I finally built a small cold frame.     I really didn’t put it to the test until this fall, but the results were excellent and it has me keen on trying more season extending structures.  Next year it’s going to be put to work early in the spring.

New bed

After shrinking my garden area for the past several years, I actually carved out a couple small new beds in the compost area.  The bed project was a test to back up my teachings on making the raised bed system I employ and the ease with which these beds can be formed and put to work.  The results were carrots, beets and peppers that I otherwise would not have had.

Planting Boards

I had been using planting boards for years, but my boards were just scraps of plywood I had laying around.  Not quite right, so this year I cut a couple to exactly the right size and I’m really glad I did.  It makes planting and working on my hands and knees much easier.

T-Post Tomato Trelils

I finally built the rock-solid tomato trellis I had envisioned for many years.  It put an end to the wind blowing over the cages and made it easy for me to string the vines up high.

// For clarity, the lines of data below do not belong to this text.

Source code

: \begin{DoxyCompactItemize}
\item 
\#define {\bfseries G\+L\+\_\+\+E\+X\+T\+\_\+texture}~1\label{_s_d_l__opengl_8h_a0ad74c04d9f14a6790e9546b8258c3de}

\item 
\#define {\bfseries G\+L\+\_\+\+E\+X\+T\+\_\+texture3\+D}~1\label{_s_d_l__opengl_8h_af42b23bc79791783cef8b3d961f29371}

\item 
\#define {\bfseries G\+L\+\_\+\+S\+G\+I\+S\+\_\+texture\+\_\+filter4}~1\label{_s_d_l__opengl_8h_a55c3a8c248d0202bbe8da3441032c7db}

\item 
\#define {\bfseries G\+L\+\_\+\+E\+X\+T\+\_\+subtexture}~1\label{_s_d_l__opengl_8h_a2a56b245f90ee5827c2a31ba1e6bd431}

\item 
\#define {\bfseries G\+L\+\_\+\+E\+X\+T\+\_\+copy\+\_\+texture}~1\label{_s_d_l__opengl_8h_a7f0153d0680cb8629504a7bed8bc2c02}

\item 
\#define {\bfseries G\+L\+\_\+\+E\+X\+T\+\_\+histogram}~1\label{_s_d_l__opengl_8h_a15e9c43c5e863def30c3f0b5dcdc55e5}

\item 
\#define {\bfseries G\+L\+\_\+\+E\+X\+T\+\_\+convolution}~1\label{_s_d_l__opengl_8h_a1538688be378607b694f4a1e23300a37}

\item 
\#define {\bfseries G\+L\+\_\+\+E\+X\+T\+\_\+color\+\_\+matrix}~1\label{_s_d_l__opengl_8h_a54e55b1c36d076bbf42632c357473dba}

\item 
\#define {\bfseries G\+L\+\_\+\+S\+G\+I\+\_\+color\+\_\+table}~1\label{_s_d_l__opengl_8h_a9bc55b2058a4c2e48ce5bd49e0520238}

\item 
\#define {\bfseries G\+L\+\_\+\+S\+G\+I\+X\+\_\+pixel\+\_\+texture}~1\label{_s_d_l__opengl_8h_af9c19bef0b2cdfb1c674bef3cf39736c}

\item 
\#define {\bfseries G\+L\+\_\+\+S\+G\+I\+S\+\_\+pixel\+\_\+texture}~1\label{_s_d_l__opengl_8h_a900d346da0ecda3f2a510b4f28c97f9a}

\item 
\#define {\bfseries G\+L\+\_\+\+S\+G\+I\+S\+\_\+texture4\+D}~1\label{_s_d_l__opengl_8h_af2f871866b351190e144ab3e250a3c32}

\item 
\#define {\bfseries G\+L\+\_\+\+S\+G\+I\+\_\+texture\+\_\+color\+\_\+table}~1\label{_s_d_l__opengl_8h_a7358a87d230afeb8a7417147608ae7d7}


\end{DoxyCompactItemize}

And lastly, I became a teacher this year.

I’ve actually been giving talks about my garden for several years.  I’m a very loose disciple of the garden teacher Alan Chadwick.  What I really embrace is the open raised beds  of his teachings on intensive food production.  In the past  these talks were done gratis, but I’ve secured some paying engagements next year, and I’ve found that I really enjoy sharing my gardening experience with others.

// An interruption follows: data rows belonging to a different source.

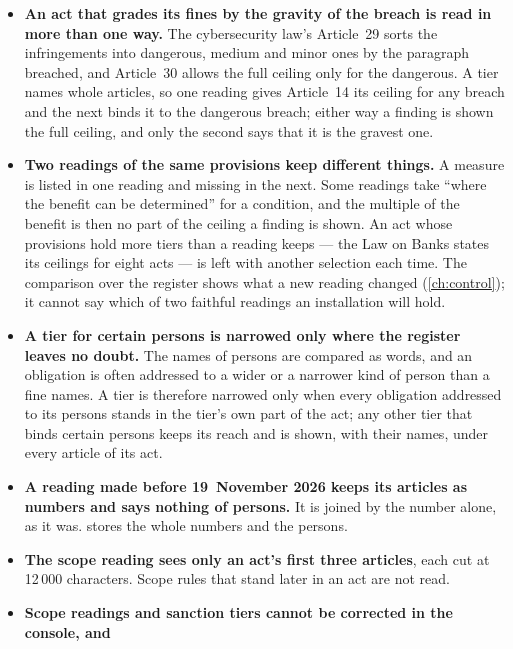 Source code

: \begin{itemize}
    law what Article~83(4) and (5) of the GDPR lists: only an article of the act being read
    is given with its sanction provisions. Such a tier names the article that holds the list
    and reaches no finding; the finding is shown the regulation's own ceiling.
  \item \textbf{An act that grades its fines by the gravity of the breach is read in more
    than one way.} The cybersecurity law's Article~29 sorts the infringements into dangerous,
    medium and minor ones by the paragraph breached, and Article~30 allows the full ceiling
    only for the dangerous. A tier names whole articles, so one reading gives Article~14 its
    ceiling for any breach and the next binds it to the dangerous breach; either way a
    finding is shown the full ceiling, and only the second says that it is the gravest one.
  \item \textbf{Two readings of the same provisions keep different things.} A measure is
    listed in one reading and missing in the next. Some readings take \enquote{where the
    benefit can be determined} for a condition, and the multiple of the benefit is then no
    part of the ceiling a finding is shown. An act whose provisions hold more tiers than a
    reading keeps --- the Law on Banks states its ceilings for eight acts --- is left with
    another selection each time. The comparison over the register shows what a new reading
    changed (\cref{ch:control}); it cannot say which of two faithful readings an
    installation will hold.
  \item \textbf{A tier for certain persons is narrowed only where the register leaves no
    doubt.} The names of persons are compared as words, and an obligation is often addressed
    to a wider or a narrower kind of person than a fine names. A tier is therefore narrowed
    only when every obligation addressed to its persons stands in the tier's own part of the
    act; any other tier that binds certain persons keeps its reach and is shown, with their
    names, under every article of its act.
  \item \textbf{A reading made before 19~November 2026 keeps its articles as numbers and
    says nothing of persons.} It is joined by the number alone, as it was.
     stores the whole numbers and the persons.
  \item \textbf{The scope reading sees only an act's first three articles}, each cut at
    12\,000 characters. Scope rules that stand later in an act are not read.
  \item \textbf{Scope readings and sanction tiers cannot be corrected in the console, and
}
\end{itemize}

To be a good teacher you have to keep learning.  And to learn you have to try new things.  I was quite happy with several new things I tried this year and I’ll continue to innovate in the garden in 2012.

 

Greens Under Glass

Friday, October 21st, 2011

We’ve been harvesting salad greens from the cold frame I built earlier this year.  I talk about the building of the cold frame here.

I seeded the frame about a month ago with a mix of mustard, spinach, arugula, several Asian greens and some lettuces.  As the picture shows, germination was excellent.

Until now, when we are finally getting some very cool nights, the main issue has been to remember to open up the glass lid totally during the day.  The daytime temperatures under the glass easily climbed to over 100 degrees F on sunny days, even with outside temperatures in the 60’s.  With the lid propped open but still above the frame, the temperatures got really hot, so I’ve been opening the frame totally during the day and leaving it open about an inch during the night.

Now that we are approaching freezing temperatures at night, I’m closing the frame totally each evening.  So far, the greens are beautiful and my salad mix rivals the best high priced mixes we see in the markets.

As the greens are really thick in the frame, I’ve found the easiest harvesting method is to snip off the entire plant with kitchen scissors just where the stem is coming out of the ground.  I just look for the greens that are the tallest, grab a leaf to get some tension on the plant and cut it off.

Here’s a picture of a salad made with greens, shredded yellow and orange carrots and sliced red onions.  Dressed with a garlicky balsamic dressing, it is delicious.  If all goes as hoped for, we’ll be eating salads like this with our cold frame greens well into December.